If you don't understand, however, that the family is created in the image of God, then you cannot understand why your father cannot be called by his nickname, you see. "Chinaman" or what-not.

And they have driven this in this country, the sophists, so far, that the families have been destroyed by this. Therefore, Socrates said, "The critics don't have this city of man at heart. They don't want to return into the community." And Plato says, "Therefore I have to give them the best state." And that's his obsession.

Now, there is a relation between the good state, the better state, the better individual items -- I shouldn't say "state" here. That's not right. The better -- better measures, "better laws" perhaps is better, or better customs, and the best state. Plato is the first Greek philosopher who feels obliged, you see, in order to dam up these wanton criticism of -- of single teachers, to give out of the mind a full-fledged picture, you see, of our destiny. That had never been done before: an unreal city, you see, to be developed out of -- of philosophy, so that all the witticism and criticism could fall into -- into a special pattern, you see, and not be any one exaggerated.

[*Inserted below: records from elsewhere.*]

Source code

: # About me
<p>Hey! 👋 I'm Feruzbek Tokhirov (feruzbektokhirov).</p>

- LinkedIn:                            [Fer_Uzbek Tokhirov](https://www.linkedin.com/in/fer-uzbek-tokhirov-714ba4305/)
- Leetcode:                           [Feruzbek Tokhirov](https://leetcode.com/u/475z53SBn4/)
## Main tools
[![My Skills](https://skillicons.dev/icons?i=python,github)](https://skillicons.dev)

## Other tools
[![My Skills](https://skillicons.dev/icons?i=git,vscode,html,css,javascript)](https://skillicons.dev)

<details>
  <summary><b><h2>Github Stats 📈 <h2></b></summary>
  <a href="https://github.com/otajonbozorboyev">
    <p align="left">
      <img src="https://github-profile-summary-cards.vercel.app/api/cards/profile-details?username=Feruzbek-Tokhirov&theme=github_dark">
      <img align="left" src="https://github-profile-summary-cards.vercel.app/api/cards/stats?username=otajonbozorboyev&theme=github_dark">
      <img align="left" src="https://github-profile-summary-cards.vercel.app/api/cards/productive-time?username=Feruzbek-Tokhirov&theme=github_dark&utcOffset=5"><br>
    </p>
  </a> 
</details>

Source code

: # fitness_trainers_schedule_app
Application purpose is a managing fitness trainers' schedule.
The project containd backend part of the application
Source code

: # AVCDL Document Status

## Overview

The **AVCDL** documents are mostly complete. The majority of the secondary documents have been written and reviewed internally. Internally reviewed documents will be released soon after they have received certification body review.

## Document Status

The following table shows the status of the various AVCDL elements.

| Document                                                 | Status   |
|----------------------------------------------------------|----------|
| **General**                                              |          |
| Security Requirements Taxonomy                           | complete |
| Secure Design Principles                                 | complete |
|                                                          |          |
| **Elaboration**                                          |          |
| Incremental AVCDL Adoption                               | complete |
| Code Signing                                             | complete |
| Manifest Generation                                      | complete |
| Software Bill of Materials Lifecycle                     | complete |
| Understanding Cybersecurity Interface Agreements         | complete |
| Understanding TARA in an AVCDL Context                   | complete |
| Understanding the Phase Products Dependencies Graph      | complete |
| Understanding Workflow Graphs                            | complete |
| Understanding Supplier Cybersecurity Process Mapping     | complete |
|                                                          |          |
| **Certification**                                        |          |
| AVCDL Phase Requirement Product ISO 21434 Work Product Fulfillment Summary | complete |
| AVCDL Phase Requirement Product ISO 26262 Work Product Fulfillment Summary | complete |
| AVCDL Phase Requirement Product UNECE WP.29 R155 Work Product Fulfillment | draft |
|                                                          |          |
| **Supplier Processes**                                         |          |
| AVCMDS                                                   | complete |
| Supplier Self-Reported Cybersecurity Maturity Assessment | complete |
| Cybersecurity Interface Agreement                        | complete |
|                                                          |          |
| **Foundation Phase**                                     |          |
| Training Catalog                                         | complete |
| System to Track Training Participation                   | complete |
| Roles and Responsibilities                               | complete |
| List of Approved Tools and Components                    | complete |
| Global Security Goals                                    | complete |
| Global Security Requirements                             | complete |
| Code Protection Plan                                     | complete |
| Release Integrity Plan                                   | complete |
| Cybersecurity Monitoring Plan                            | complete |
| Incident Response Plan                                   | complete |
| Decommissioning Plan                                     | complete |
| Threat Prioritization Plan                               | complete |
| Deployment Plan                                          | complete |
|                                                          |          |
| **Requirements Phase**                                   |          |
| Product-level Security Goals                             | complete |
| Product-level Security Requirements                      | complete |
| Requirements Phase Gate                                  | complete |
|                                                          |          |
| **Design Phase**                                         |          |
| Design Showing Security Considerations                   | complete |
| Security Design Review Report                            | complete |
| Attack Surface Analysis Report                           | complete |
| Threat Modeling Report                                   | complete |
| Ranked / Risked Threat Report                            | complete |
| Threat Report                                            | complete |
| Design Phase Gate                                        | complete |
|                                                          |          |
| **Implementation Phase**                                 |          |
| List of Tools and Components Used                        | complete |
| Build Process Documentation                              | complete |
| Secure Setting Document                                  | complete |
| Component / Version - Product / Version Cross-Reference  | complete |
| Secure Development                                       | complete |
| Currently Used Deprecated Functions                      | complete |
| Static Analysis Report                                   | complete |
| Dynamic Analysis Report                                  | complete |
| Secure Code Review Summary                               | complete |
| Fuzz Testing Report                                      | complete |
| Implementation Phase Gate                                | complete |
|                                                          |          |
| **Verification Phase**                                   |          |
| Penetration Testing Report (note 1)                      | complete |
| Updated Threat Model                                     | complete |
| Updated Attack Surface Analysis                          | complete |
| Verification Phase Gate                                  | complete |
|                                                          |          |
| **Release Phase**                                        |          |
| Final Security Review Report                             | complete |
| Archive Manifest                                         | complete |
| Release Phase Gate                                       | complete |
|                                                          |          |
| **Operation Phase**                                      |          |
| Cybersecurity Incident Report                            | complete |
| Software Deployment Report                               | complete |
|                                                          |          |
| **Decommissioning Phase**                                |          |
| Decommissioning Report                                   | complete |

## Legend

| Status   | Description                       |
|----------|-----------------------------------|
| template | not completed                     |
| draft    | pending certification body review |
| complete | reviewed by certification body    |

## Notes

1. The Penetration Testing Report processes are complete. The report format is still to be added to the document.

And so Plato was the first utopian. It's a great topic now in Europe to write on utopias. I have several friends who at this time are concerned with producing books of 600 and 700 pages on utopia. And of course the Bolsheviks have a utopia: the classless society. That's a utopia, you see, a nowhere, a best state. But you must understand the Socratic problem is bound up with the final solution of Plato. If Pla- -- Socrates says, "All these people who know better, you see, know nothing, because they don't know the good."

So Plato comes in, "Then we must know the best."

Will you kindly try to -- to put down this strange climax: the good, the better, and the best, you see? It is -- I must invite you -- otherwise you will never understand the relation of Platonism, you see, to the good and to the sophists. And never -- you will always remain Greenwich Village intellectuals otherwise.